[Collected data]

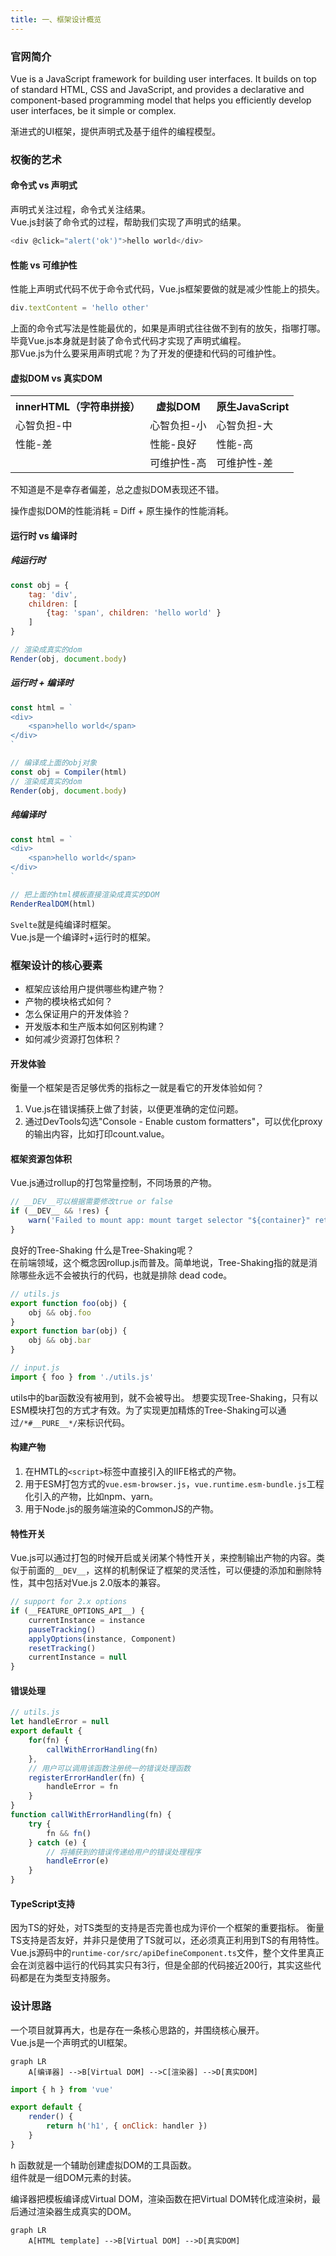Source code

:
 ```yaml
---
title: 一、框架设计概览
---
```


### 官网简介

Vue is a JavaScript framework for building user interfaces. It builds on top of standard HTML, CSS and JavaScript, and provides a declarative and component-based programming model that helps you efficiently develop user interfaces, be it simple or complex.

渐进式的UI框架，提供声明式及基于组件的编程模型。

### 权衡的艺术

#### 命令式 vs 声明式
声明式关注过程，命令式关注结果。\
Vue.js封装了命令式的过程，帮助我们实现了声明式的结果。
```js
<div @click="alert('ok')">hello world</div>
```

#### 性能 vs 可维护性
性能上声明式代码不优于命令式代码，Vue.js框架要做的就是减少性能上的损失。
```js
div.textContent = 'hello other'
```
上面的命令式写法是性能最优的，如果是声明式往往做不到有的放矢，指哪打哪。毕竟Vue.js本身就是封装了命令式代码才实现了声明式编程。\
那Vue.js为什么要采用声明式呢？为了开发的便捷和代码的可维护性。

#### 虚拟DOM vs 真实DOM

<table>
<tr><th>innerHTML（字符串拼接）</th><th>虚拟DOM</th><th>原生JavaScript</th></tr>
<tr><td>心智负担-中</td><td>心智负担-小</td><td>心智负担-大</td></tr>
<tr><td>性能-差</td><td>性能-良好</td><td>性能-高</td></tr>
<tr><td></td><td>可维护性-高</td><td>可维护性-差</td></tr>
</table>
不知道是不是幸存者偏差，总之虚拟DOM表现还不错。

操作虚拟DOM的性能消耗 = Diff + 原生操作的性能消耗。

#### 运行时 vs 编译时

##### 纯运行时

```js
const obj = {
    tag: 'div',
    children: [
        {tag: 'span', children: 'hello world' }
    ]
}

// 渲染成真实的dom
Render(obj, document.body)
```

##### 运行时 + 编译时

```js
const html = `
<div>
    <span>hello world</span>
</div>
`

// 编译成上面的obj对象
const obj = Compiler(html)
// 渲染成真实的dom
Render(obj, document.body)
```

##### 纯编译时

```js
const html = `
<div>
    <span>hello world</span>
</div>
`

// 把上面的html模板直接渲染成真实的DOM
RenderRealDOM(html)
```

`Svelte`就是纯编译时框架。\
Vue.js是一个编译时+运行时的框架。

### 框架设计的核心要素

- 框架应该给用户提供哪些构建产物？
- 产物的模块格式如何？
- 怎么保证用户的开发体验？
- 开发版本和生产版本如何区别构建？
- 如何减少资源打包体积？

#### 开发体验

衡量一个框架是否足够优秀的指标之一就是看它的开发体验如何？
1. Vue.js在错误捕获上做了封装，以便更准确的定位问题。
2. 通过DevTools勾选"Console - Enable custom formatters"，可以优化proxy的输出内容，比如打印count.value。

#### 框架资源包体积

Vue.js通过rollup的打包常量控制，不同场景的产物。
```js
// __DEV__可以根据需要修改true or false
if (__DEV__ && !res) {
    warn('Failed to mount app: mount target selector "${container}" returned null.')
}
```
良好的Tree-Shaking
什么是Tree-Shaking呢？\
在前端领域，这个概念因rollup.js而普及。简单地说，Tree-Shaking指的就是消除哪些永远不会被执行的代码，也就是排除 dead code。
```js
// utils.js
export function foo(obj) {
    obj && obj.foo
}
export function bar(obj) {
    obj && obj.bar
}

// input.js
import { foo } from './utils.js'
```
utils中的bar函数没有被用到，就不会被导出。
想要实现Tree-Shaking，只有以ESM模块打包的方式才有效。为了实现更加精炼的Tree-Shaking可以通过`/*#__PURE__*/`来标识代码。

#### 构建产物

1. 在HMTL的`<script>`标签中直接引入的IIFE格式的产物。
2. 用于ESM打包方式的`vue.esm-browser.js`，`vue.runtime.esm-bundle.js`工程化引入的产物，比如npm、yarn。
3. 用于Node.js的服务端渲染的CommonJS的产物。

#### 特性开关

Vue.js可以通过打包的时候开启或关闭某个特性开关，来控制输出产物的内容。类似于前面的`__DEV__`，这样的机制保证了框架的灵活性，可以便捷的添加和删除特性，其中包括对Vue.js 2.0版本的兼容。
```js
// support for 2.x options
if (__FEATURE_OPTIONS_API__) {
    currentInstance = instance
    pauseTracking()
    applyOptions(instance, Component)
    resetTracking()
    currentInstance = null
}
```

#### 错误处理
```js
// utils.js
let handleError = null
export default {
    for(fn) {
        callWithErrorHandling(fn)
    },
    // 用户可以调用该函数注册统一的错误处理函数
    registerErrorHandler(fn) {
        handleError = fn
    }
}
function callWithErrorHandling(fn) {
    try {
        fn && fn()
    } catch (e) {
        // 将捕获到的错误传递给用户的错误处理程序
        handleError(e)
    }
}
```

#### TypeScript支持

因为TS的好处，对TS类型的支持是否完善也成为评价一个框架的重要指标。
衡量TS支持是否友好，并非只是使用了TS就可以，还必须真正利用到TS的有用特性。\
Vue.js源码中的`runtime-cor/src/apiDefineComponent.ts`文件，整个文件里真正会在浏览器中运行的代码其实只有3行，但是全部的代码接近200行，其实这些代码都是在为类型支持服务。

### 设计思路

一个项目就算再大，也是存在一条核心思路的，并围绕核心展开。\
Vue.js是一个声明式的UI框架。


```mermaid
graph LR
    A[编译器] -->B[Virtual DOM] -->C[渲染器] -->D[真实DOM]
```

```js
import { h } from 'vue'

export default {
    render() {
        return h('h1', { onClick: handler })
    }
}
```
h 函数就是一个辅助创建虚拟DOM的工具函数。\
组件就是一组DOM元素的封装。

编译器把模板编译成Virtual DOM，渲染函数在把Virtual DOM转化成渲染树，最后通过渲染器生成真实的DOM。

```mermaid
graph LR
    A[HTML template] -->B[Virtual DOM] -->D[真实DOM]
```
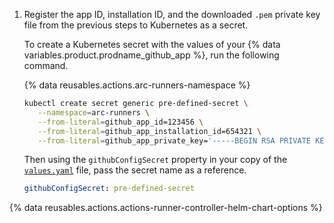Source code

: 1. Register the app ID, installation ID, and the downloaded `.pem` private key file from the previous steps to Kubernetes as a secret.

   To create a Kubernetes secret with the values of your {% data variables.product.prodname_github_app %}, run the following command.

     {% data reusables.actions.arc-runners-namespace %}

   ```bash copy
   kubectl create secret generic pre-defined-secret \
      --namespace=arc-runners \
      --from-literal=github_app_id=123456 \
      --from-literal=github_app_installation_id=654321 \
      --from-literal=github_app_private_key='-----BEGIN RSA PRIVATE KEY-----********'
   ```

   Then using the `githubConfigSecret` property in your copy of the [`values.yaml`](https://github.com/actions/actions-runner-controller/blob/master/charts/gha-runner-scale-set/values.yaml) file, pass the secret name as a reference.

   ```yaml
   githubConfigSecret: pre-defined-secret
   ```

  {% data reusables.actions.actions-runner-controller-helm-chart-options %}
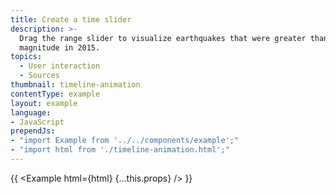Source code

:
 ```yaml
---
title: Create a time slider
description: >-
  Drag the range slider to visualize earthquakes that were greater than 5.9
  magnitude in 2015.
topics:
  - User interaction
  - Sources
thumbnail: timeline-animation
contentType: example
layout: example
language:
- JavaScript
prependJs:
- "import Example from '../../components/example';"
- "import html from './timeline-animation.html';"
---
```


{{ <Example html={html} {...this.props} /> }}
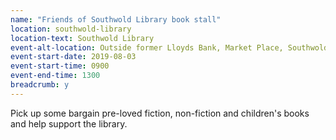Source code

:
 ```yaml
---
name: "Friends of Southwold Library book stall"
location: southwold-library
location-text: Southwold Library
event-alt-location: Outside former Lloyds Bank, Market Place, Southwold
event-start-date: 2019-08-03
event-start-time: 0900
event-end-time: 1300
breadcrumb: y
---
```


Pick up some bargain pre-loved fiction, non-fiction and children's books and help support the library.
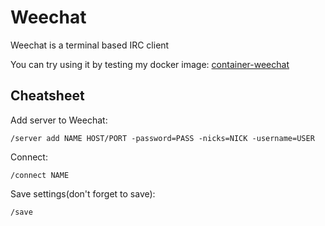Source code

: # Weechat
Weechat is a terminal based IRC client

You can try using it by testing my docker image: [container-weechat](https://github.com/bruno-yamada/container-weechat)

## Cheatsheet

Add server to Weechat:
```
/server add NAME HOST/PORT -password=PASS -nicks=NICK -username=USER
```
Connect:
```
/connect NAME
```
Save settings(don't forget to save):
```
/save
```
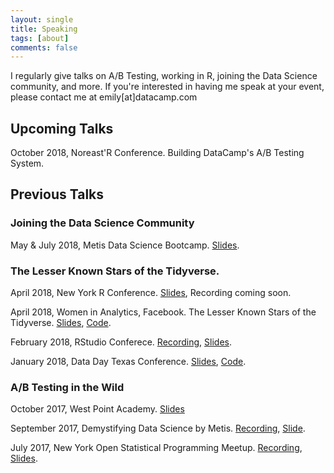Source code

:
```yaml
---
layout: single
title: Speaking
tags: [about]
comments: false
---
```


I regularly give talks on A/B Testing, working in R, joining the Data Science community, and more. If you're interested in having me speak at your event, please contact me at emily[at]datacamp.com

## Upcoming Talks

October 2018, Noreast'R Conference. Building DataCamp's A/B Testing System. 

## Previous Talks 

### Joining the Data Science Community

May & July 2018, Metis Data Science Bootcamp. [Slides](https://www.slideshare.net/secret/7pZVPaDTHMH8aP).

### The Lesser Known Stars of the Tidyverse.

April 2018, New York R Conference. [Slides](https://www.slideshare.net/secret/sMVjYvcd7yh16z), Recording coming soon. 

April 2018, Women in Analytics, Facebook. The Lesser Known Stars of the Tidyverse. [Slides](https://www.slideshare.net/secret/AcaLNF6VSwtkrT), [Code](https://github.com/robinsones/wia_talk/blob/master/wia_talk.Rmd). 

February 2018, RStudio Conferece. [Recording](https://www.rstudio.com/resources/videos/the-lesser-known-stars-of-the-tidyverse/), [Slides](https://www.slideshare.net/EmilyRobinson52/the-lesser-known-stars-of-the-tidyverse). 

January 2018, Data Day Texas Conference. [Slides](https://github.com/robinsones/Data-Day-Talk/blob/master/Data_day_presentation.pdf), [Code](https://github.com/robinsones/Data-Day-Talk/blob/master/data_day_script_accompanying.md). 

###  A/B Testing in the Wild

October 2017, West Point Academy. [Slides](https://github.com/robinsones/AB-Testing-Slides/blob/master/AB%20Testing%20in%20the%20Wild.pdf)

September 2017, Demystifying Data Science by Metis. [Recording](https://www.youtube.com/watch?v=hlYFksjjgXg), [Slide](https://www.slideshare.net/secret/DBLR67WhEK2qWd).

July 2017, New York Open Statistical Programming Meetup. [Recording](https://www.youtube.com/watch?v=SF-ryGgLOgQ), [Slides](https://github.com/robinsones/AB-Testing-Slides/blob/master/AB%20Testing%20in%20the%20Wild.pdf).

* What you will do *
Those lines of the records above that run from the one containing "## Cheatsheet" through the one containing "April 2018, Women" should be returned exactly, with no pictures among them.

* Output *
## Cheatsheet

Add server to Weechat:
```
/server add NAME HOST/PORT -password=PASS -nicks=NICK -username=USER
```
Connect:
```
/connect NAME
```
Save settings(don't forget to save):
```
/save
```
Source code

:
```yaml
---
layout: single
title: Speaking
tags: [about]
comments: false
---
```


I regularly give talks on A/B Testing, working in R, joining the Data Science community, and more. If you're interested in having me speak at your event, please contact me at emily[at]datacamp.com

## Upcoming Talks

October 2018, Noreast'R Conference. Building DataCamp's A/B Testing System. 

## Previous Talks 

### Joining the Data Science Community

May & July 2018, Metis Data Science Bootcamp. [Slides](https://www.slideshare.net/secret/7pZVPaDTHMH8aP).

### The Lesser Known Stars of the Tidyverse.

April 2018, New York R Conference. [Slides](https://www.slideshare.net/secret/sMVjYvcd7yh16z), Recording coming soon. 

April 2018, Women in Analytics, Facebook. The Lesser Known Stars of the Tidyverse. [Slides](https://www.slideshare.net/secret/AcaLNF6VSwtkrT), [Code](https://github.com/robinsones/wia_talk/blob/master/wia_talk.Rmd). 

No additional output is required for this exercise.